In fact the cover in the storage room had not been properly made fast, and, as the water rose in the peak above the level of the ‘tween-deck, it leaked through into the storage room, and thence to the hold, where it wetted the tapioca, and thus caused the damage in suit.
The libelant’s position was that, when the ship left Batavia, she was unseaworthy because the covers were not made fast and because this was a defect unknown to the ship’s officers, though chargeable against her had proper diligence been used. Further, assuming that the beginning of the voyage was at Batavia, yet it was in stages, and the covenant of seaworthiness was renewed at each port. If so, at Calcutta she was not seaworthy, and this also was unknown to her officers. Hence in any event she was liable. The claimant answered that the fault was in management; the ship being well found with covers and gaskets, the manholes being known to be loose at Batavia, where the voyage began, and the failure to make them fast not being in any view a defect in seaworthiness when she left that port. It denied that the voyage should be divided into stages, and insisted that the covenant attached once for all at Batavia. The District Judge accepted the libelant’s theory of the case and held the ship.
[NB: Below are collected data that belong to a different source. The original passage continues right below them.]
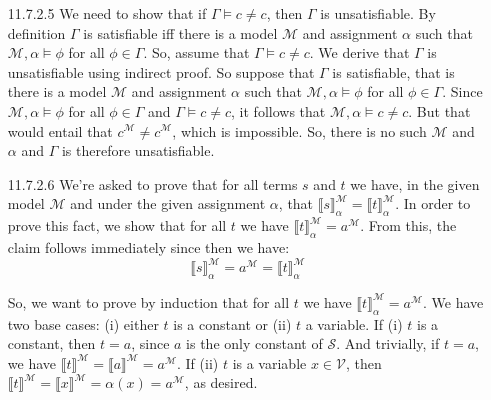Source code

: \begin{itemize}
                    \item[11.7.2.5]We need to show that if $\Gamma\vDash
                      c\neq c$, then $\Gamma$ is unsatisfiable. By
                      definition $\Gamma$ is satisfiable iff there is
                      a model $\mathcal{M}$ and assignment $\alpha$
                      such that $\mathcal{M},\alpha\vDash \phi$ for
                      all $\phi\in\Gamma$. So, assume that $\Gamma\vDash
                      c\neq c$. We derive that $\Gamma$ is
                      unsatisfiable using indirect proof. So suppose
                      that $\Gamma$ is satisfiable, that is there is
                      a model $\mathcal{M}$ and assignment $\alpha$
                      such that $\mathcal{M},\alpha\vDash \phi$ for
                      all $\phi\in\Gamma$. Since $\mathcal{M},\alpha\vDash \phi$ for
                      all $\phi\in\Gamma$ and $\Gamma\vDash c\neq c$,
                      it follows that $\mathcal{M},\alpha\vDash c\neq
                      c$. But that would entail that
                      $c^\mathcal{M}\neq c^\mathcal{M}$, which is
                      impossible. So, there is no such $\mathcal{M}$
                      and $\alpha$ and $\Gamma$ is therefore unsatisfiable.

                  \item[11.7.2.6] We're asked to prove that for all
                    terms $s$ and $t$ we have, in the given model
                    $\mathcal{M}$ and under the given assignment
                    $\alpha$, that $\llbracket
                    s\rrbracket^\mathcal{M}_\alpha=\llbracket
                    t\rrbracket^\mathcal{M}_\alpha$. In order to prove
                    this fact, we show that for all $t$ we have $\llbracket
                    t\rrbracket^\mathcal{M}_\alpha=a^\mathcal{M}$. From
                    this, the claim follows immediately since then we
                    have: \[\llbracket
                    s\rrbracket^\mathcal{M}_\alpha=a^\mathcal{M}=\llbracket
                    t\rrbracket^\mathcal{M}_\alpha\]

                    So, we want to prove by induction that for all $t$ we have $\llbracket
                    t\rrbracket^\mathcal{M}_\alpha=a^\mathcal{M}$. We
                    have two base cases: (i) either $t$ is a constant
                    or (ii) $t$ a variable. If (i) $t$ is a constant, then
                    $t=a$, since $a$ is the only constant of
                    $\mathcal{S}$. And trivially, if $t=a$,  we have
                    $\llbracket t\rrbracket^\mathcal{M}=\llbracket
                    a\rrbracket^\mathcal{M}=a^\mathcal{M}$. If (ii)
                    $t$ is a variable $x\in \mathcal{V}$, then
                    $\llbracket t\rrbracket^\mathcal{M}=\llbracket
                    x\rrbracket^\mathcal{M}=\alpha(x)=a^\mathcal{M}$,
                    as desired.


\end{itemize}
Kirlin, Woolsey, Campbell, Hickox Keating, of New York City (L. De Grove Potter, John M. Woolsey, and John J. Heckman, all of New York City, on the brief), for appellant.
Barry, Wainwright, Thacher Symmers, of New York City (John C. Crawley and James K. Symmers, both of New York City, on the brief), for appellee.
Before L. HAND, SWAN, and AUGUSTUS N. HAND, Circuit Judges.
L. HAND, Circuit Judge (after stating the facts as above).
The covenant of seaworthiness is to be determined when the ship breaks ground, and only then. The Edwin I. Morrison, 153 U.S. 199, 210, 14 S. Ct. 823, 38 L. Ed. 688; The Caledonia, 157 U.S. 124, 133, 134, 15 S. Ct. 537, 39 L. Ed. 644; U.S. v. N.Y.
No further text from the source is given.